La liste est longue. J’ai eu la bonne surprise de voir, récemment, le premier jalon de la mise en place de ces nouvelles institutions à travers le projet de texte sur le Conseil supérieur de la magistrature. L’une des plus importantes institutions de l’Etat. On est en train de mettre en place le gouvernement et ainsi les deux têtes de l’Exécutif seront en place. Le pouvoir législatif est déjà à l’œuvre. Il faut s’attaquer maintenant au pouvoir judicaire. Dans la Constitution, et particulièrement l’article 148, il y a une obligation à mettre en place et de voir fonctionner le Conseil supérieur de la magistrature, six mois après les élections législatives, ce qui nous donne un délai incompressible jusqu’au 21 mai de cette année.
Le projet de texte sur le Conseil supérieur de la magistrature a été présenté officiellement par le ministère de la Justice dans ce qui peut être considéré comme le dernier acte de Hafedh Ben Salah. Il reste à examiner ce projet en conseil des ministres – après l’installation du nouveau gouvernement – et son adoption par l’ARP. Cela va prendre du temps, mais il y a encore de l’espoir pour voir la nomination des membres du conseil et de le voir fonctionnel avant la date buttoir du 21 mai.
Autre institution, la Cour constitutionnelle, dont la création doit survenir une année après les élections législatives, soit avant le 21 novembre 2015. A ma connaissance, aucun projet de texte n’est en cours d’élaboration.
D’autres actions doivent être mises en œuvre, à savoir le quatrième pouvoir dans la Constitution, qu’est le pouvoir local.
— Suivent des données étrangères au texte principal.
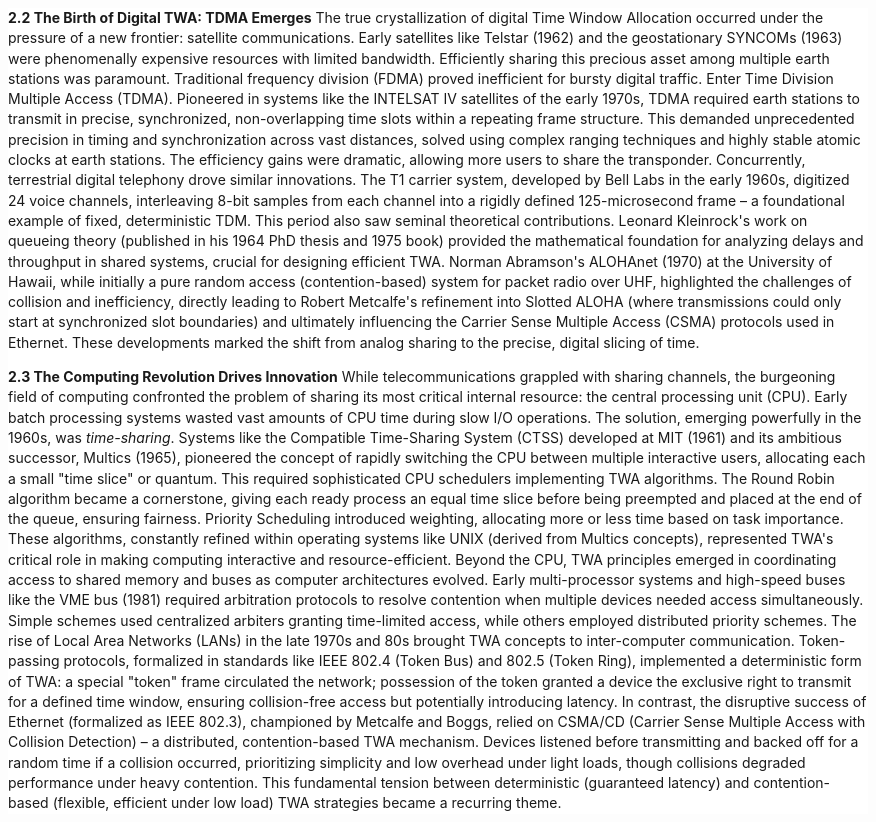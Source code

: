 **2.2 The Birth of Digital TWA: TDMA Emerges**
The true crystallization of digital Time Window Allocation occurred under the pressure of a new frontier: satellite communications. Early satellites like Telstar (1962) and the geostationary SYNCOMs (1963) were phenomenally expensive resources with limited bandwidth. Efficiently sharing this precious asset among multiple earth stations was paramount. Traditional frequency division (FDMA) proved inefficient for bursty digital traffic. Enter Time Division Multiple Access (TDMA). Pioneered in systems like the INTELSAT IV satellites of the early 1970s, TDMA required earth stations to transmit in precise, synchronized, non-overlapping time slots within a repeating frame structure. This demanded unprecedented precision in timing and synchronization across vast distances, solved using complex ranging techniques and highly stable atomic clocks at earth stations. The efficiency gains were dramatic, allowing more users to share the transponder. Concurrently, terrestrial digital telephony drove similar innovations. The T1 carrier system, developed by Bell Labs in the early 1960s, digitized 24 voice channels, interleaving 8-bit samples from each channel into a rigidly defined 125-microsecond frame – a foundational example of fixed, deterministic TDM. This period also saw seminal theoretical contributions. Leonard Kleinrock's work on queueing theory (published in his 1964 PhD thesis and 1975 book) provided the mathematical foundation for analyzing delays and throughput in shared systems, crucial for designing efficient TWA. Norman Abramson's ALOHAnet (1970) at the University of Hawaii, while initially a pure random access (contention-based) system for packet radio over UHF, highlighted the challenges of collision and inefficiency, directly leading to Robert Metcalfe's refinement into Slotted ALOHA (where transmissions could only start at synchronized slot boundaries) and ultimately influencing the Carrier Sense Multiple Access (CSMA) protocols used in Ethernet. These developments marked the shift from analog sharing to the precise, digital slicing of time.

**2.3 The Computing Revolution Drives Innovation**
While telecommunications grappled with sharing channels, the burgeoning field of computing confronted the problem of sharing its most critical internal resource: the central processing unit (CPU). Early batch processing systems wasted vast amounts of CPU time during slow I/O operations. The solution, emerging powerfully in the 1960s, was *time-sharing*. Systems like the Compatible Time-Sharing System (CTSS) developed at MIT (1961) and its ambitious successor, Multics (1965), pioneered the concept of rapidly switching the CPU between multiple interactive users, allocating each a small "time slice" or quantum. This required sophisticated CPU schedulers implementing TWA algorithms. The Round Robin algorithm became a cornerstone, giving each ready process an equal time slice before being preempted and placed at the end of the queue, ensuring fairness. Priority Scheduling introduced weighting, allocating more or less time based on task importance. These algorithms, constantly refined within operating systems like UNIX (derived from Multics concepts), represented TWA's critical role in making computing interactive and resource-efficient. Beyond the CPU, TWA principles emerged in coordinating access to shared memory and buses as computer architectures evolved. Early multi-processor systems and high-speed buses like the VME bus (1981) required arbitration protocols to resolve contention when multiple devices needed access simultaneously. Simple schemes used centralized arbiters granting time-limited access, while others employed distributed priority schemes. The rise of Local Area Networks (LANs) in the late 1970s and 80s brought TWA concepts to inter-computer communication. Token-passing protocols, formalized in standards like IEEE 802.4 (Token Bus) and 802.5 (Token Ring), implemented a deterministic form of TWA: a special "token" frame circulated the network; possession of the token granted a device the exclusive right to transmit for a defined time window, ensuring collision-free access but potentially introducing latency. In contrast, the disruptive success of Ethernet (formalized as IEEE 802.3), championed by Metcalfe and Boggs, relied on CSMA/CD (Carrier Sense Multiple Access with Collision Detection) – a distributed, contention-based TWA mechanism. Devices listened before transmitting and backed off for a random time if a collision occurred, prioritizing simplicity and low overhead under light loads, though collisions degraded performance under heavy contention. This fundamental tension between deterministic (guaranteed latency) and contention-based (flexible, efficient under low load) TWA strategies became a recurring theme.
Celui-ci crée trois niveaux d’institutions de structures locales qui sont les municipalités, les régions et les grandes régions. Pour cela, il va falloir, sur la base des treize articles dans la Constitution, faire ce qu’on a voulu dénommer le code de la décentralisation. Il faut concevoir un texte qui appliquera ces treize articles sur l’organisation et sur la structure du pouvoir local. A cet effet, il faudrait répondre à ces questions ; quelle forme pour les communes ? Quel pouvoir vont-elles avoir devant le pouvoir central qui est le gouvernement ?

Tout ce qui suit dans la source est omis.